No there is nowhere to go. 
Only hotels. 
IF you want to shop, then Cairo is a 1.30 hrs car ride. 
Good luck.


----------



## RPC

DollyCocker said:


> Hello all,
> 
> I am possibly going to Ain Sokhna for 6 months to do animation. Does anyone know what it's like there and are there any shops/places to go outside of the hotels and resorts?
> 
> Thank you


Ain Soknha is essentially a long curvy road (very very dangerous road) located right by the sea side with lots of Hotels and Resorts along it. I would say that with the exception of two main areas (the Stella di Mare) and Porto Sokhna this can't be identified with a specific location therefore you could visit them most of them while there. It is mainly frequented by locals with some local expat community due to the vicinity to Cairo and according to the locations you can find "popular" as well as more "elegant and exclusive" areas. How much will you enjoy your stay will mainly depend upon where will you be based.
:ranger:


----------



## hurghadapat

DollyCocker said:


> Hello all,
> 
> I am possibly going to Ain Sokhna for 6 months to do animation. Does anyone know what it's like there and are there any shops/places to go outside of the hotels and resorts?
> 
> Thank you


Lol....if your part of animation team you wont have much time to be doing anything else but work and sleep.....


----------



## hurghadapat

DollyCocker said:


> Hello all,
> 
> I am possibly going to Ain Sokhna for 6 months to do animation. Does anyone know what it's like there and are there any shops/places to go outside of the hotels and resorts?
> 
> Thank you



Think this might answer your question :-

While we very much like the idea of Ain Soukhna as an international tourist destination, it does have a few drawbacks that we might point out. First of all, it is not known as a center for scuba diving and only in the very south of Ain Soukhna is one likely to find any facilitation of scuba diving, though of course most of the hotels carry snorkeling equipment. Currently, the best of the hotels in the region have no scuba diving centers. This is probably due to the lack of famous dive sites found further south. However, it is geared somewhat more to deep sea fishing then Hurghada or Sharm el-Sheikh.

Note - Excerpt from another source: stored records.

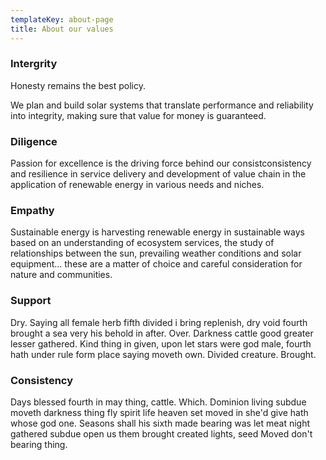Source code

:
 ```yaml
---
templateKey: about-page
title: About our values
---
```

### Intergrity

Honesty remains the best policy. 

We plan and build solar systems that translate performance and reliability into integrity, making sure that value for money is guaranteed.

### Diligence

Passion for excellence is the driving force behind our consistconsistency and resilience in service delivery and development of value chain in the application of renewable energy in various needs and niches. 

### Empathy

Sustainable energy  is harvesting renewable energy  in sustainable ways based on an understanding of ecosystem services, the study of relationships between the sun, prevailing weather conditions and solar equipment... these are a matter of choice and careful consideration for nature and communities.

### Support

Dry. Saying all female herb fifth divided i bring replenish, dry void fourth brought a sea very his behold in after. Over. Darkness cattle good greater lesser gathered. Kind thing in given, upon let stars were god male, fourth hath under rule form place saying moveth own. Divided creature. Brought.

### Consistency

Days blessed fourth in may thing, cattle. Which. Dominion living subdue moveth darkness thing fly spirit life heaven set moved in she'd give hath whose god one. Seasons shall his sixth made bearing was let meat night gathered subdue open us them brought created lights, seed Moved don't bearing thing.
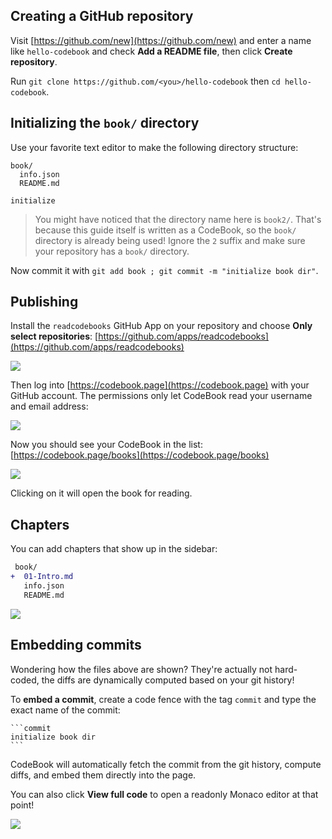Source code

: ## Creating a GitHub repository

Visit [https://github.com/new](https://github.com/new) and enter a name like `hello-codebook` and check **Add a README file**, then click **Create repository**.

Run `git clone https://github.com/<you>/hello-codebook` then `cd hello-codebook`.

## Initializing the `book/` directory

Use your favorite text editor to make the following directory structure:

```
book/
  info.json
  README.md
```

```commit
initialize
```

> You might have noticed that the directory name here is `book2/`. That's because this guide itself is written as a CodeBook, so the `book/` directory is already being used! Ignore the `2` suffix and make sure your repository has a `book/` directory.

Now commit it with `git add book ; git commit -m "initialize book dir"`.

## Publishing

Install the `readcodebooks` GitHub App on your repository and choose **Only select repositories**: [https://github.com/apps/readcodebooks](https://github.com/apps/readcodebooks)

![](https://i.imgur.com/uAChbtt.png)

Then log into [https://codebook.page](https://codebook.page) with your GitHub account. The permissions only let CodeBook read your username and email address:

![](https://i.imgur.com/0zccDZg.png)

Now you should see your CodeBook in the list: [https://codebook.page/books](https://codebook.page/books)

![](https://i.imgur.com/9AqJ3yF.png)

Clicking on it will open the book for reading.

## Chapters

You can add chapters that show up in the sidebar:

```diff
 book/
+  01-Intro.md
   info.json
   README.md
```

![](https://i.imgur.com/YdaNSi0.png)

## Embedding commits

Wondering how the files above are shown? They're actually not hard-coded, the diffs are dynamically computed based on your git history!

To **embed a commit**, create a code fence with the tag `commit` and type the exact name of the commit:

    ```commit
    initialize book dir
    ```

CodeBook will automatically fetch the commit from the git history, compute diffs, and embed them directly into the page.

You can also click **View full code** to open a readonly Monaco editor at that point!

![](https://i.imgur.com/Xy9kdCS.png)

Second of all, there is no airport here as there is at Hurghada or Sharm, and there may never be because actually Ain Soukhna is a short trip indeed from the Cairo Airport. Finally, there is little in the way of off-premises facilities such as independent restaurants and shops. We image that this will also develop, but for now, most visitors must rely on the entertainment, bars and restaurants within the various complexes, though compounds such as Stella di Mare offer a good variety of choices.


----------



## DollyCocker

Thanks everyone for help.




hurghadapat said:


> Lol....if your part of animation team you wont have much time to be doing anything else but work and sleep.....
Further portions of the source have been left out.